Monday, December 29, 2014


“Frankly my dear, I don’t give a damn.”

This month marks the 75th anniversary of GONE WITH THE WIND. 

Based on the 1936 Pulitzer Prize-winning novel by Margaret Mitchell, GONE WITH THE WIND captured headlines long before the film ever hit cinemas in December of 1939. Long before social media, paparazzi, and 24-hour news channels would hunt down information on an upcoming film, the production of GONE WITH THE WIND generated an astonishing buzz around Hollywood and the country…mostly over the casting of the main characters. The amount of interest before filming began was the first mark the film would make in history. 

Set in the 19th century American-South, GONE WITH THE WIND tells the story of the fiery Scarlett O’Hara, the strong willed-daughter of a plantation owner, and her romances which would include the handsome Rhett Butler. The public’s interest would focus on these two vital characters. The now-famed “search for Scarlett” led to 1,400 women to be interviewed for the part; a staggering number which would include big names such as Joan Crawford and Katharine Hepburn. The role would go to the stunningly beautiful Vivien Leigh, who had only made a few films up to that point. The role of Rhett would go to fan-favorite Clark Gable, who already had two Oscar nominations for Best Actor under his belt. 

Filming would be delayed for two years while producer David O. Selznick made sure Clark Gable was able to do the film. The original screenplay went through hundreds of revisions before settling in on an acceptable length, and the original director, George Cukor, was fired shortly after filming began. He would be replaced by Victor Fleming, who had just wrapped up production on THE WIZARD OF OZ. 
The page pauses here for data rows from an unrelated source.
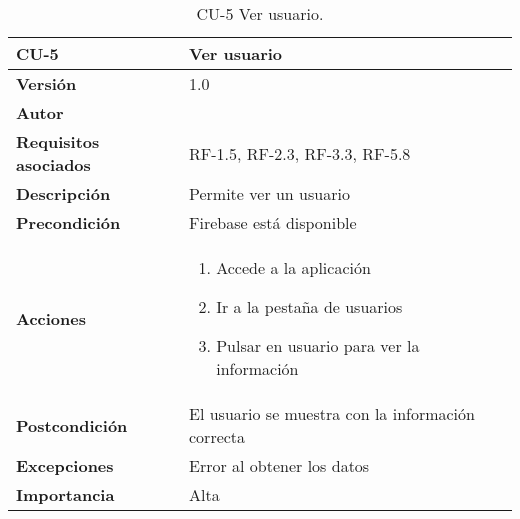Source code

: \begin{table}[p]
	\centering
	\begin{tabularx}{\linewidth}{ p{} p{} }
		\toprule
		\textbf{CU-5}    & \textbf{Ver usuario}\\
		\toprule
		\textbf{Versión}              & 1.0    \\
		\textbf{Autor}                & {\nombre} \\
		\textbf{Requisitos asociados} & RF-1.5, RF-2.3, RF-3.3, RF-5.8 \\
		\textbf{Descripción}          & Permite ver un usuario \\
		\textbf{Precondición}         & Firebase está disponible \\
		\textbf{Acciones}             &
		\begin{enumerate}
			\def\labelenumi{\arabic{enumi}.}
			\tightlist
			\item Accede a la aplicación
			\item Ir a la pestaña de usuarios
			\item Pulsar en usuario para ver la información
		\end{enumerate}\\
		\textbf{Postcondición}        & El usuario se muestra con la información correcta \\
		\textbf{Excepciones}          & Error al obtener los datos\\
		\textbf{Importancia}          & Alta \\
		\bottomrule
	\end{tabularx}
	\caption{CU-5 Ver usuario.}
\end{table}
The story would be told from the perspective of white southerners in which plantation slaves are portrayed as “happy”, an issue which would generate controversy from day one and would come up again 74 years later when the Oscar-winning 12 YEARS A SLAVE would hit theatres. Again, a testament to how GONE WITH THE WIND was ahead of its time. 
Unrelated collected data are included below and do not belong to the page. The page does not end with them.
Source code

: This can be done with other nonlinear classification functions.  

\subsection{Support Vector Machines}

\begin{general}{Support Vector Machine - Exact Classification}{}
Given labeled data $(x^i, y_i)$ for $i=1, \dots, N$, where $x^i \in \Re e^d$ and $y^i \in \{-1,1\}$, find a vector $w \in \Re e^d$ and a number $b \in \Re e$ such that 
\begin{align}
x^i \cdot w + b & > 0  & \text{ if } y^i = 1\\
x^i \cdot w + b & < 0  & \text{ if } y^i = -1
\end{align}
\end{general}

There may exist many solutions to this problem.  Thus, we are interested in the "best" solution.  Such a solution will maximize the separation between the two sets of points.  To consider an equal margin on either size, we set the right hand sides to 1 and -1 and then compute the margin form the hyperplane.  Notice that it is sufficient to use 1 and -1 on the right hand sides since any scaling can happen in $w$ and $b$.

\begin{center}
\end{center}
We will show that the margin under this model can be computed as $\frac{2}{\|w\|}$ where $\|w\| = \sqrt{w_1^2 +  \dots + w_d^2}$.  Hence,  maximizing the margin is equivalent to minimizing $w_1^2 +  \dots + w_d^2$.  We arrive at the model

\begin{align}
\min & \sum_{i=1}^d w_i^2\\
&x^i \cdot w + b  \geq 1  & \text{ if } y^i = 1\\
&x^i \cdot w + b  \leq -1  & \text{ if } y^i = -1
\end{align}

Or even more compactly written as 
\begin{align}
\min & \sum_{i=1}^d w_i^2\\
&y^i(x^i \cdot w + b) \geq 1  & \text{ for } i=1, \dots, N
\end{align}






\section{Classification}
GONE WITH THE WIND was an enormous success that year. Even though it was the longest and most expensive film of its time (made for a cost of $3.85 million), it would win the box office that year and would eventually be the all-time champion even after adjusting for inflation. It would receive a record 13 Oscar nominations, winning eight, including Best Film, Best Actress (Vivien Leigh), director (Victor Fleming), and perhaps most importantly…Hattie McDaniel would become the very first African-American to win an Oscar (Best Supporting Actress). Victor Fleming’s one-two punch of GONE WITH THE WIND and THE WIZARD OF OZ would make him the only director to have two movies in the Top 10 of the American Film Institute’s (AFI) prestigious 100 Movies list. GONE WITH THE WIND was placed in the National Film Registry in 1989, and it often appears on any publication’s Best All-time lists. 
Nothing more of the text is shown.